■ TASK DETAILS: Find the line containing "이 안내서의 단계와 동일한" in the records below. Copy exactly that line and each one after it, ending at the line containing "다음 아키텍처 중 하나를", and nothing more.

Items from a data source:
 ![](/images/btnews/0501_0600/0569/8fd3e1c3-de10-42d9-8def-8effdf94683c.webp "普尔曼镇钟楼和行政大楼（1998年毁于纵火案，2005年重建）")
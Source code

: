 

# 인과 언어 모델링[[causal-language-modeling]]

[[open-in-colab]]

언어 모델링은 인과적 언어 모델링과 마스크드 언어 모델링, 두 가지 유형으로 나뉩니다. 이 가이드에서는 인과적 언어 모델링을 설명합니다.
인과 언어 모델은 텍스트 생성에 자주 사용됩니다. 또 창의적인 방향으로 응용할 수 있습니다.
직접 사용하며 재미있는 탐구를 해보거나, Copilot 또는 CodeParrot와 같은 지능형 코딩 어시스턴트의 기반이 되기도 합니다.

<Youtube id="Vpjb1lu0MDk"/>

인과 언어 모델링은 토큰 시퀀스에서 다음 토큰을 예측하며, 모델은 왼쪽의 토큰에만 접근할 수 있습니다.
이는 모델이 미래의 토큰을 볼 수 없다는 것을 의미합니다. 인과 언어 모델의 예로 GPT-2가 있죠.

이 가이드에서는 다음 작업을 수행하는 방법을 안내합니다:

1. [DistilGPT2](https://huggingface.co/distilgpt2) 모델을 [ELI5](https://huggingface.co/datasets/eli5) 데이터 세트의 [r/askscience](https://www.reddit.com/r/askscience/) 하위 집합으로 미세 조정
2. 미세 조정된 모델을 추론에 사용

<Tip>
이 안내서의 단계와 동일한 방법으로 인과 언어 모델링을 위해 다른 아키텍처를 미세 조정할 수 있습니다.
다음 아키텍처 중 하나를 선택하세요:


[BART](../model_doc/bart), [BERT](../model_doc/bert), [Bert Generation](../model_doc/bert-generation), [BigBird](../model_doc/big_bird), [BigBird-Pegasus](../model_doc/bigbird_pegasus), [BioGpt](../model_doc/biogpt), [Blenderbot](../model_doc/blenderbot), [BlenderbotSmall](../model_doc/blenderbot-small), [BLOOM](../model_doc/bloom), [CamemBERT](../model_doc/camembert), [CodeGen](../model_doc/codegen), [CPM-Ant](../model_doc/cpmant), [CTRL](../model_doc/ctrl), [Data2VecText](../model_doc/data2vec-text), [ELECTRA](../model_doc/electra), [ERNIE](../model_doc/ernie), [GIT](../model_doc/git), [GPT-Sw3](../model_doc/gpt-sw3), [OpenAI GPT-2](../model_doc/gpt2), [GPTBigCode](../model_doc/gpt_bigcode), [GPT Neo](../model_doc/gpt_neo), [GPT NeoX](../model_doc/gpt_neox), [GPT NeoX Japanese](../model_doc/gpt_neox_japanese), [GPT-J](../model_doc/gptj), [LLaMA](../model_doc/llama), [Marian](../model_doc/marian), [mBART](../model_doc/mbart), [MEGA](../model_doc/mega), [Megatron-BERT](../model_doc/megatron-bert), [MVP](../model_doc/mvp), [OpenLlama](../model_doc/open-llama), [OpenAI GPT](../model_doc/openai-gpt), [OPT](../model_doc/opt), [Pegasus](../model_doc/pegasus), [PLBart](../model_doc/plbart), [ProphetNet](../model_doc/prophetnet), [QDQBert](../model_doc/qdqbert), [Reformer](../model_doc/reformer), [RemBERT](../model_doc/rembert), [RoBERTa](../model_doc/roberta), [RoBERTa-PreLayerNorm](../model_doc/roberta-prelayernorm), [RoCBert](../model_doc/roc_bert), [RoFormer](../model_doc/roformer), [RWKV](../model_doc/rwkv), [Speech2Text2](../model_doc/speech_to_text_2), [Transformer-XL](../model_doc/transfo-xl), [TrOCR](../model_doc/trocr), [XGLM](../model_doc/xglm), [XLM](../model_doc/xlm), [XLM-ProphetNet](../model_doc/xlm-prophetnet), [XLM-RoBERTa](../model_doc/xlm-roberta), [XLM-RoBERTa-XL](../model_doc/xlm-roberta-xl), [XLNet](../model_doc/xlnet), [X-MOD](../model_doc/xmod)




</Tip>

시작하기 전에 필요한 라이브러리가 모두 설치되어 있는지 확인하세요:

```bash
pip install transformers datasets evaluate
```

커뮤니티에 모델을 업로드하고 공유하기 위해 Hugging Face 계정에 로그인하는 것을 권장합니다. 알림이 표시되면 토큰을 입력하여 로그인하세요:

■ EXERCISE OUTPUT:
이 안내서의 단계와 동일한 방법으로 인과 언어 모델링을 위해 다른 아키텍처를 미세 조정할 수 있습니다.
다음 아키텍처 중 하나를 선택하세요:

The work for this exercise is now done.